• [WORK TASK]: Your output should be the exact lines from the start of the data through the line containing "Download the library", with no pictures.

• [EXERCISE DATA]:
+ + + + + + +
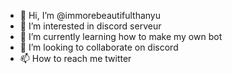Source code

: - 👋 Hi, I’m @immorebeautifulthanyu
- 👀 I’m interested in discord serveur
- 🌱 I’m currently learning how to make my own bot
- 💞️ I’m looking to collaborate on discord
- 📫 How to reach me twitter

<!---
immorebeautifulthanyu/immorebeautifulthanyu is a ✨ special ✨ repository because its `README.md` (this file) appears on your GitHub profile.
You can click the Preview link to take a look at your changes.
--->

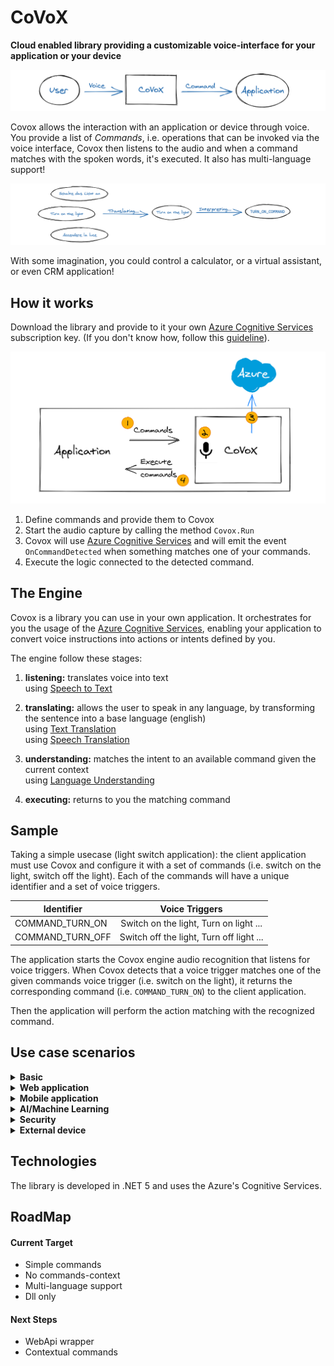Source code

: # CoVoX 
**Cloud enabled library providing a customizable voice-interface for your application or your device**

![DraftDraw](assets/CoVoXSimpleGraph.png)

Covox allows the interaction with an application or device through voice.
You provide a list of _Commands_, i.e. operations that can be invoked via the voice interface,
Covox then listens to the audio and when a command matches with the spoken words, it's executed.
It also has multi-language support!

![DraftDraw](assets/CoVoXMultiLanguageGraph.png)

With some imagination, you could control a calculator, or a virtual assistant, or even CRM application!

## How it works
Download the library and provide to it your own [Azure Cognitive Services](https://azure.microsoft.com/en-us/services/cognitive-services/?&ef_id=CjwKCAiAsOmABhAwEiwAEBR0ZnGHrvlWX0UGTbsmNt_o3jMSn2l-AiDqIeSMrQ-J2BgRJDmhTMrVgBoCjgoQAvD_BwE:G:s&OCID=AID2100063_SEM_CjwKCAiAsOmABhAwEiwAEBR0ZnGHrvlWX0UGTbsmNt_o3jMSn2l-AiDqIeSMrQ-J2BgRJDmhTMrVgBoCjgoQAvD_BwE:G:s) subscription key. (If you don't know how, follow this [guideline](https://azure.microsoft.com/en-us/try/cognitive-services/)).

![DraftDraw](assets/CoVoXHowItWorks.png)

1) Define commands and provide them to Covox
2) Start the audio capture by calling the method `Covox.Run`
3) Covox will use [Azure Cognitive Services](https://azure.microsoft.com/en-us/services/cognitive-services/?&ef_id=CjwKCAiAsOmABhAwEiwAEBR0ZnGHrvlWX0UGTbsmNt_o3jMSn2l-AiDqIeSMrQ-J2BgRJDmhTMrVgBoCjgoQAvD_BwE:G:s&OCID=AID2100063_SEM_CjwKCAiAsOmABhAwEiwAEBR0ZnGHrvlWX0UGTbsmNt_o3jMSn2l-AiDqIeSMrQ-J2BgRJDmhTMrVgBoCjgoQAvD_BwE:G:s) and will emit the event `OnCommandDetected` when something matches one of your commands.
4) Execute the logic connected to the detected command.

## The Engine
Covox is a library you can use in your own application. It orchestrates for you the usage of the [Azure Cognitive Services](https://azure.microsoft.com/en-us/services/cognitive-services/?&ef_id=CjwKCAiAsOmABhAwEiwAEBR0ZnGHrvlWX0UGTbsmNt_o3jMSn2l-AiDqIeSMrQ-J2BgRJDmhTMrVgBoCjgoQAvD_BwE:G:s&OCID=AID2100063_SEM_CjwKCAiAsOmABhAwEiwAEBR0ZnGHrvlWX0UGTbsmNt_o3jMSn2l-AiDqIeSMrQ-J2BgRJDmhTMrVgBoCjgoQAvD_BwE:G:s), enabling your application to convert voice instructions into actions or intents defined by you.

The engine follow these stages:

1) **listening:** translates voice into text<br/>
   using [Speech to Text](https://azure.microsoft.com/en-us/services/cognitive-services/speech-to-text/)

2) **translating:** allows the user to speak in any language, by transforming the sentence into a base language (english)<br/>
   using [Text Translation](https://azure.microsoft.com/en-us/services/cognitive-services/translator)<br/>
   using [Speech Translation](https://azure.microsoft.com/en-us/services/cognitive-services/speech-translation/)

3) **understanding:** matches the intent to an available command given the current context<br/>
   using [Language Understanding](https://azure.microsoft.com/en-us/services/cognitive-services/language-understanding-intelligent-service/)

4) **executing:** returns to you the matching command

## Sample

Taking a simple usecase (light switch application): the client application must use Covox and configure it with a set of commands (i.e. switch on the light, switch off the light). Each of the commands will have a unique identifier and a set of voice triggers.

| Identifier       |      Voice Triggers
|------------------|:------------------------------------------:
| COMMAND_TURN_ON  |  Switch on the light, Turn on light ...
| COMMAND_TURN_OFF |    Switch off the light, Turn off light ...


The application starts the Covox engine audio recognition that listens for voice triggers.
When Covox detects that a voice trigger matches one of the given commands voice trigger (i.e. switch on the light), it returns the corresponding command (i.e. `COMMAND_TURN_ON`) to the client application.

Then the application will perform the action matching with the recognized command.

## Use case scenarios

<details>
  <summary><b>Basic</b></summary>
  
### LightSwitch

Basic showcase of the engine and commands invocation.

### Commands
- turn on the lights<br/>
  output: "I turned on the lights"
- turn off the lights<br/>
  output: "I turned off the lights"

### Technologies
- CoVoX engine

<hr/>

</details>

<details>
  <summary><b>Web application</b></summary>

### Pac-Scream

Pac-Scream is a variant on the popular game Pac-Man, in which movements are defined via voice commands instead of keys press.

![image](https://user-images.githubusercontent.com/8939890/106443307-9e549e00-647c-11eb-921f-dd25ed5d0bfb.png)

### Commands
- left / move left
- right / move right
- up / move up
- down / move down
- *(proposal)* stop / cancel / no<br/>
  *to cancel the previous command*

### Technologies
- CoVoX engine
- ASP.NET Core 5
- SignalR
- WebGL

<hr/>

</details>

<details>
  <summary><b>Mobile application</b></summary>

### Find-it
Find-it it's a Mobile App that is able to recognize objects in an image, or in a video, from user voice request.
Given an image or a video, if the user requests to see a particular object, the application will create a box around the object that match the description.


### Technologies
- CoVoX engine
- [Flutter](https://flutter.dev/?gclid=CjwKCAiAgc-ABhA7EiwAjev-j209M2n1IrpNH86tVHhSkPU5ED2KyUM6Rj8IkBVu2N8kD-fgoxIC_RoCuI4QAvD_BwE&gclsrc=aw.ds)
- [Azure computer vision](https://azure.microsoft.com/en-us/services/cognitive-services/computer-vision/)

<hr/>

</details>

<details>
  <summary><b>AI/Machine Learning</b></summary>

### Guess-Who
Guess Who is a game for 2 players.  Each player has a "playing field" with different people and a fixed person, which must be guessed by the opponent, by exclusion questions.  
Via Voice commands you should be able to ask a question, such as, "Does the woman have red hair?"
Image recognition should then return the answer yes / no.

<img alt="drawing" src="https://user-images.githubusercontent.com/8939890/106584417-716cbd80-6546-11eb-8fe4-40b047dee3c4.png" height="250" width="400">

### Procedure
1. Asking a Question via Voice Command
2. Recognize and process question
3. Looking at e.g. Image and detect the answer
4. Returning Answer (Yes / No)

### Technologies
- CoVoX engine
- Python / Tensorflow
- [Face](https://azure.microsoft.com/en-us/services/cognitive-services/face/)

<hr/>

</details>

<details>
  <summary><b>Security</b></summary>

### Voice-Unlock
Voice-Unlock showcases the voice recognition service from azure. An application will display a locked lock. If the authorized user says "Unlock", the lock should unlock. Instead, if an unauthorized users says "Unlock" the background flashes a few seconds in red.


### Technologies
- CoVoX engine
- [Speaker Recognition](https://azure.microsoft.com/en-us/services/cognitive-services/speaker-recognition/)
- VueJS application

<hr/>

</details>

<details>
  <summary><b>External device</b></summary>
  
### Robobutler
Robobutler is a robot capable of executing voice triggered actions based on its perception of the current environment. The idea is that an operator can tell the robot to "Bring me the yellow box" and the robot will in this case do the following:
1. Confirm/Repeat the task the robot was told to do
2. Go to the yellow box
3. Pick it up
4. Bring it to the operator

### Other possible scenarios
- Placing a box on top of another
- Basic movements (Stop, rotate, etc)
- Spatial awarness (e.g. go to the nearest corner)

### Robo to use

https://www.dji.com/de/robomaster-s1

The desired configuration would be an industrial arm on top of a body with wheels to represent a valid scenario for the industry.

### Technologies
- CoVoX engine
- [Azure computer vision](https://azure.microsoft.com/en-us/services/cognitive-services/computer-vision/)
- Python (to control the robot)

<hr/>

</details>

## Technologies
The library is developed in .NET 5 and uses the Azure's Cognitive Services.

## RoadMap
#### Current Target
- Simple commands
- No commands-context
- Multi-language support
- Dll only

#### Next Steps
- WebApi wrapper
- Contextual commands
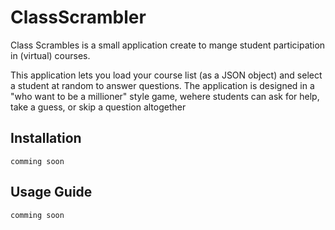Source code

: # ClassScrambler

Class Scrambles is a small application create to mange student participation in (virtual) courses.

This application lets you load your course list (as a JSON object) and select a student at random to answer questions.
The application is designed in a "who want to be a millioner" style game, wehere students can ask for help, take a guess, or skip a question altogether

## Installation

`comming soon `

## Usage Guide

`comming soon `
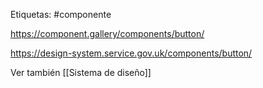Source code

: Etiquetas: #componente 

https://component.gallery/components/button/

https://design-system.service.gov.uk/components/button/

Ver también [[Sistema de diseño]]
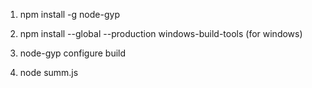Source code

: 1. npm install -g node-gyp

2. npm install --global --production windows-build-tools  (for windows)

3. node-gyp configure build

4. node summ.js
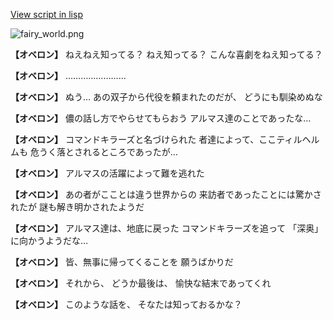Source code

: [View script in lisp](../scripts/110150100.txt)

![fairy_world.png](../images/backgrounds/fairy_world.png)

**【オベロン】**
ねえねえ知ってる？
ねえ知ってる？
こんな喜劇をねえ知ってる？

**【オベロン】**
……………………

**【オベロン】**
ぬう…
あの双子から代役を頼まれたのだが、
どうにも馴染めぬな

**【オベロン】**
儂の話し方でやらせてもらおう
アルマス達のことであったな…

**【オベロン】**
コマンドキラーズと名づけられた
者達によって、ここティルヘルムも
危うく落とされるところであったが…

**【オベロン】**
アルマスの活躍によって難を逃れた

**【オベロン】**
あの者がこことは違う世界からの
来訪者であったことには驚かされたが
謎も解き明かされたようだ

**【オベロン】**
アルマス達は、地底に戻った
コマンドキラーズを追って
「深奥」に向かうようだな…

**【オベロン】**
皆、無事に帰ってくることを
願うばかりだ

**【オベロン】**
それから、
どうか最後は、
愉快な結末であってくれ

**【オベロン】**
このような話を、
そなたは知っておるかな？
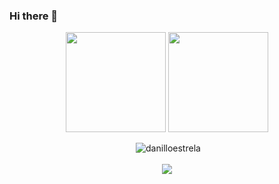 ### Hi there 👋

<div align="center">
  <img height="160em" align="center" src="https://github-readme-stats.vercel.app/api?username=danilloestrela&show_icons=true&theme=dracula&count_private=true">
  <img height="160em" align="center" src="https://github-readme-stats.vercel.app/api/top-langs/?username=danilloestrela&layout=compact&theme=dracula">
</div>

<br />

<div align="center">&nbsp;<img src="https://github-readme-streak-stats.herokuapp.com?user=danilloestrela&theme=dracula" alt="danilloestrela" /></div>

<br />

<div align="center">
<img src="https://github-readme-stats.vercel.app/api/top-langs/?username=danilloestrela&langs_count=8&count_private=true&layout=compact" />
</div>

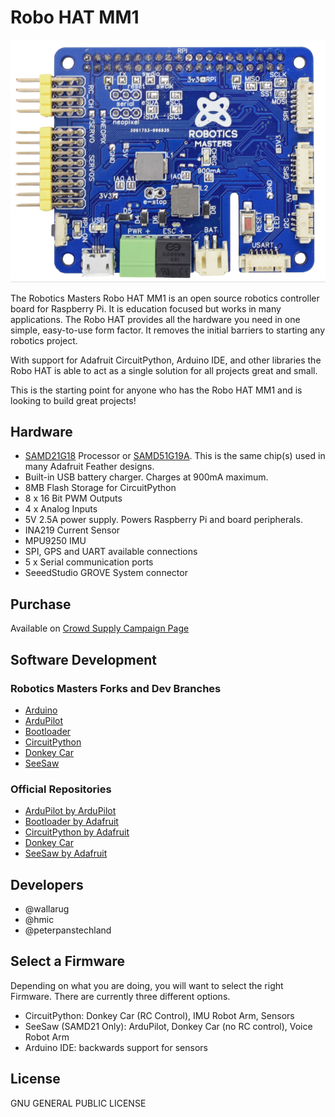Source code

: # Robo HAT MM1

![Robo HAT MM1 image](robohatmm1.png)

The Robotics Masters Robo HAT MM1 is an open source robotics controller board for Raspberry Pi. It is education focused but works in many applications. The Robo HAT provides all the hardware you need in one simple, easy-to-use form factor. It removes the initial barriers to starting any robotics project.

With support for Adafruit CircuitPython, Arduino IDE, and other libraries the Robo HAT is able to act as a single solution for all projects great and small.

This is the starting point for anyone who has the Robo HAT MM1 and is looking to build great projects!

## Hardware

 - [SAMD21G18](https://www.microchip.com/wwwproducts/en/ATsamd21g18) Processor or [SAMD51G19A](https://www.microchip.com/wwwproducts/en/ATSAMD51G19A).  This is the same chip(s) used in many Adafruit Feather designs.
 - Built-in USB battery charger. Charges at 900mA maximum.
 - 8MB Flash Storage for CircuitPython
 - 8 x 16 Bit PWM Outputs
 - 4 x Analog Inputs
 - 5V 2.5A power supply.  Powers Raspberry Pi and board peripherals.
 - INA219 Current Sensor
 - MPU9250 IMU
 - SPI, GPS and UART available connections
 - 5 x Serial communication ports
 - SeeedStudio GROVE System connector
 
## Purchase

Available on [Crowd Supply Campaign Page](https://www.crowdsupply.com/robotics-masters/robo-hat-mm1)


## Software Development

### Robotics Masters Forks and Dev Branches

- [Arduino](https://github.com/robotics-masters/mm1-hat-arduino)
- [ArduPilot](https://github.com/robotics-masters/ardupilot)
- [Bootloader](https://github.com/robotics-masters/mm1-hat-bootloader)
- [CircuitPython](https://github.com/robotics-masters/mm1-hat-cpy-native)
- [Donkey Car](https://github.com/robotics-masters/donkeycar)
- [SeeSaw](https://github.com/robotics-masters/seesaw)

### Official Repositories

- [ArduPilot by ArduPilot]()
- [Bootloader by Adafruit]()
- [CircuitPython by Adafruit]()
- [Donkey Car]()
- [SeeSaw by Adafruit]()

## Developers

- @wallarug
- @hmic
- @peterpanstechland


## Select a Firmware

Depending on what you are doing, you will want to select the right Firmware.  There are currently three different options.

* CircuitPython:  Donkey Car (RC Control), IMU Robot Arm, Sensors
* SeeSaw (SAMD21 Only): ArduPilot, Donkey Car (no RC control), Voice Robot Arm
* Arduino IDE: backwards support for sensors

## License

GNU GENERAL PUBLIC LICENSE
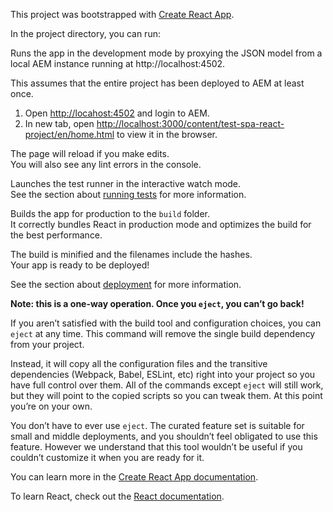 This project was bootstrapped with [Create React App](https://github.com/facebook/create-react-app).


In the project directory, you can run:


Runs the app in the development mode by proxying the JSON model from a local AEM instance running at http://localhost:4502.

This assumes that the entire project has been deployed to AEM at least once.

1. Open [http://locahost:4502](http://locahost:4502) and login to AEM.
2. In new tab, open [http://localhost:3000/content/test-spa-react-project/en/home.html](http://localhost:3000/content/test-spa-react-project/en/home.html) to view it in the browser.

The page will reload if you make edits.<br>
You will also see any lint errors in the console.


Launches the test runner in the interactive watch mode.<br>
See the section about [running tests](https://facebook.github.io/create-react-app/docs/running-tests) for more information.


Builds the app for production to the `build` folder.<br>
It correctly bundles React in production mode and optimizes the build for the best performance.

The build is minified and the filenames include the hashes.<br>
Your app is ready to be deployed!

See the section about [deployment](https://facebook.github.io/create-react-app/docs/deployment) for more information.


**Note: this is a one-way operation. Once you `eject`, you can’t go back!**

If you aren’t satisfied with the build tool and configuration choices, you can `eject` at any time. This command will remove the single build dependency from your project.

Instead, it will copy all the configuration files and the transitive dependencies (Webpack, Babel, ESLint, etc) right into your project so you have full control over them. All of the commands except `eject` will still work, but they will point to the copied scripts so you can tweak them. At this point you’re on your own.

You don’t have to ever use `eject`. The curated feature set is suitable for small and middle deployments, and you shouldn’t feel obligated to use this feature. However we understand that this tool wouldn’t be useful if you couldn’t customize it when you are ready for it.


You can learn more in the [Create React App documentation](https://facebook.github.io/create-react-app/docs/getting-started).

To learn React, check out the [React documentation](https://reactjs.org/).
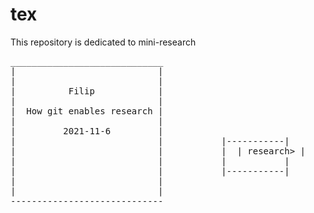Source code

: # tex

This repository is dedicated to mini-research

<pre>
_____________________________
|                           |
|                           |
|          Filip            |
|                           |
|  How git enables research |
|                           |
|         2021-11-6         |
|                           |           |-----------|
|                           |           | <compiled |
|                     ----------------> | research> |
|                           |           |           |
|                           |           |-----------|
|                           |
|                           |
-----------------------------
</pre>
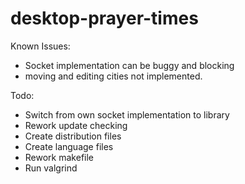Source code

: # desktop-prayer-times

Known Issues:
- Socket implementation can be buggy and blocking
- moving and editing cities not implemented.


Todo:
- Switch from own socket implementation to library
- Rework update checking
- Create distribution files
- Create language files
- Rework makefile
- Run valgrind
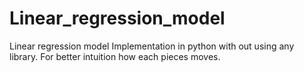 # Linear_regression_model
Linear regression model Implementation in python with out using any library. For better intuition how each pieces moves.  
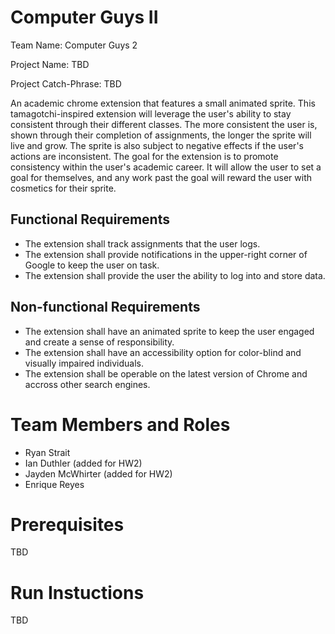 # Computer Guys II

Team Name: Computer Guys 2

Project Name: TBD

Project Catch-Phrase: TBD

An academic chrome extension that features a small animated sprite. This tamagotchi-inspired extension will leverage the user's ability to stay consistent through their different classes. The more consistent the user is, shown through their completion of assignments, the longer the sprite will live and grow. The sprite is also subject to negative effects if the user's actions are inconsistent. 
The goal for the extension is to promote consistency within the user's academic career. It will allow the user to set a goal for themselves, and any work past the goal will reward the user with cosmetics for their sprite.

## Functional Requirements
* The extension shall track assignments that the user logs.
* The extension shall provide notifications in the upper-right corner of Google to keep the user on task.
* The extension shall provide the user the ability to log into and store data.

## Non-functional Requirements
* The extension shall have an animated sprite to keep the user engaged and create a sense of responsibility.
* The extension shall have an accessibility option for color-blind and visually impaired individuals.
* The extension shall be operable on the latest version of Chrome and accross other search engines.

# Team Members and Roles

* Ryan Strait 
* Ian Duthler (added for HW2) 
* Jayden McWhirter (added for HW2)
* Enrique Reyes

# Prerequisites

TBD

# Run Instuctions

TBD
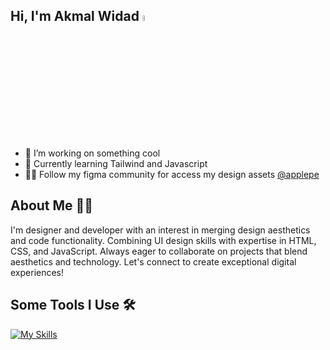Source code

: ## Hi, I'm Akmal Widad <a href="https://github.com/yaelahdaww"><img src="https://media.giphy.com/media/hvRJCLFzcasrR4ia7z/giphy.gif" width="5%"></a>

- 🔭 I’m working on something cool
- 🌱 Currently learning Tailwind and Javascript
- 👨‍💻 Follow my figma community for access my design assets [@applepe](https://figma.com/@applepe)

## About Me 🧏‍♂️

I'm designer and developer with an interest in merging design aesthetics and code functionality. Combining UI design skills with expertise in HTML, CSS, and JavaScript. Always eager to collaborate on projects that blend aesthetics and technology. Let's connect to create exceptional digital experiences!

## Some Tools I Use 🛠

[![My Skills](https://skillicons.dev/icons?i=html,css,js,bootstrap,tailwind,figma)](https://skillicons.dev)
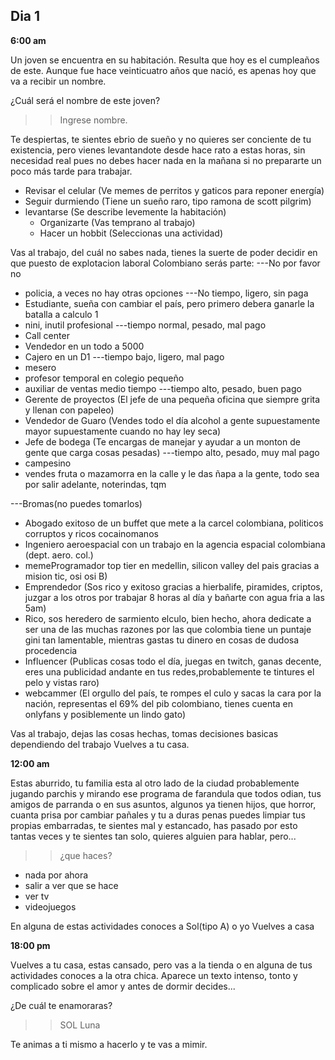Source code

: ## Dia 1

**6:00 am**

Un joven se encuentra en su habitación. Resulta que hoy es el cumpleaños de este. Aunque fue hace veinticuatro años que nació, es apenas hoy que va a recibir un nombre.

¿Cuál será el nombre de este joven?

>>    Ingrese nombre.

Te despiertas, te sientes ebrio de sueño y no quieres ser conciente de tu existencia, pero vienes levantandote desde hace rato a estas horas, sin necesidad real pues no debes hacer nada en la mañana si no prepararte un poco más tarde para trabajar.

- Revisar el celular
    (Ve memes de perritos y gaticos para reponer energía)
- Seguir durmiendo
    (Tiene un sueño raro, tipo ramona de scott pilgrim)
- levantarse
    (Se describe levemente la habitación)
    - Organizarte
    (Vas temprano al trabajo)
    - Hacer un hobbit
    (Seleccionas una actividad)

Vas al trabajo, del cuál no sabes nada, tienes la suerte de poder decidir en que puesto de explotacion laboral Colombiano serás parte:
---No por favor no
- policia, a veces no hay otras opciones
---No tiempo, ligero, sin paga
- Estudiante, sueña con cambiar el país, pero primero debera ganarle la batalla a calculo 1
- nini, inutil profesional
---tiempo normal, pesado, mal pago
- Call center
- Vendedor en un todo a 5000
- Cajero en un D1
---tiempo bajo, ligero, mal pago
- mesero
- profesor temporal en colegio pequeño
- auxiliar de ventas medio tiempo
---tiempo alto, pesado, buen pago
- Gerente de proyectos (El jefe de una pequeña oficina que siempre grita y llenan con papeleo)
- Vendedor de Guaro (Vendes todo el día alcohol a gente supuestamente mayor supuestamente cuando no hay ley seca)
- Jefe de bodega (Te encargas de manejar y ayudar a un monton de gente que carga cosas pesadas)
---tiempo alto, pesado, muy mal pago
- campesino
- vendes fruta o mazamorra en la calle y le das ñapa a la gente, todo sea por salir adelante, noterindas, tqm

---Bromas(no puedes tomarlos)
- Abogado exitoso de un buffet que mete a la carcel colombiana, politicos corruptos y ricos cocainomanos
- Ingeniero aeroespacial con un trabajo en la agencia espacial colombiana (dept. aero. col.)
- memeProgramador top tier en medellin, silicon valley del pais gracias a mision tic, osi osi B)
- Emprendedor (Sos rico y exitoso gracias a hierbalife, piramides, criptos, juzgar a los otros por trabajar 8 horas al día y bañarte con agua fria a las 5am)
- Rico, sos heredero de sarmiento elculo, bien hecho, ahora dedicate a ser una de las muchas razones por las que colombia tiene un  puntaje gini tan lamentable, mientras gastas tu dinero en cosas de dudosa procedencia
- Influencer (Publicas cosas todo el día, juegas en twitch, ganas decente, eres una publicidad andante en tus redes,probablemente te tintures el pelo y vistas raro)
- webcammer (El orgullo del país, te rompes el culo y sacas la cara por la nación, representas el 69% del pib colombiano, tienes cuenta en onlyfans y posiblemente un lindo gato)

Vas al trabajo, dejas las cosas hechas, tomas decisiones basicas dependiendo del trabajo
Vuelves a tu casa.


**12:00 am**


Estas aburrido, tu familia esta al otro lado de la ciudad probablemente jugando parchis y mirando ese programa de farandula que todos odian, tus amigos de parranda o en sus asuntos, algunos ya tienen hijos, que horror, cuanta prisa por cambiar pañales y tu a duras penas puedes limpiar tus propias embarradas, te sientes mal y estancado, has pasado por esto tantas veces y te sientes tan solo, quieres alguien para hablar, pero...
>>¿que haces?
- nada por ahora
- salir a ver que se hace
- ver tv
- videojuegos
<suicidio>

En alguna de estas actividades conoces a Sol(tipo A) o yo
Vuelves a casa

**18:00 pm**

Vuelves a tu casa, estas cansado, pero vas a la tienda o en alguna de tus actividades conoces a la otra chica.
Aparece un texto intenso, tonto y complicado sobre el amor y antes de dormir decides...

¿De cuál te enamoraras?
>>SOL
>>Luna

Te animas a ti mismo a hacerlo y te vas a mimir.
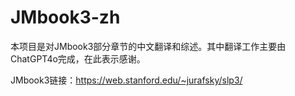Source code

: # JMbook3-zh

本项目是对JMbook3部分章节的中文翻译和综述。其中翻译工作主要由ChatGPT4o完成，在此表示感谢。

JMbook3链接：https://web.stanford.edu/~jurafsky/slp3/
+ + + + + + +
• [OUTPUT OF THE EXERCISE]:
Source code

: - 👋 Hi, I’m @immorebeautifulthanyu
- 👀 I’m interested in discord serveur
- 🌱 I’m currently learning how to make my own bot
- 💞️ I’m looking to collaborate on discord
- 📫 How to reach me twitter

<!---
immorebeautifulthanyu/immorebeautifulthanyu is a ✨ special ✨ repository because its `README.md` (this file) appears on your GitHub profile.
You can click the Preview link to take a look at your changes.
--->

Source code

: # CoVoX 
**Cloud enabled library providing a customizable voice-interface for your application or your device**

![DraftDraw](assets/CoVoXSimpleGraph.png)

Covox allows the interaction with an application or device through voice.
You provide a list of _Commands_, i.e. operations that can be invoked via the voice interface,
Covox then listens to the audio and when a command matches with the spoken words, it's executed.
It also has multi-language support!

![DraftDraw](assets/CoVoXMultiLanguageGraph.png)

With some imagination, you could control a calculator, or a virtual assistant, or even CRM application!

## How it works
Download the library and provide to it your own [Azure Cognitive Services](https://azure.microsoft.com/en-us/services/cognitive-services/?&ef_id=CjwKCAiAsOmABhAwEiwAEBR0ZnGHrvlWX0UGTbsmNt_o3jMSn2l-AiDqIeSMrQ-J2BgRJDmhTMrVgBoCjgoQAvD_BwE:G:s&OCID=AID2100063_SEM_CjwKCAiAsOmABhAwEiwAEBR0ZnGHrvlWX0UGTbsmNt_o3jMSn2l-AiDqIeSMrQ-J2BgRJDmhTMrVgBoCjgoQAvD_BwE:G:s) subscription key. (If you don't know how, follow this [guideline](https://azure.microsoft.com/en-us/try/cognitive-services/)).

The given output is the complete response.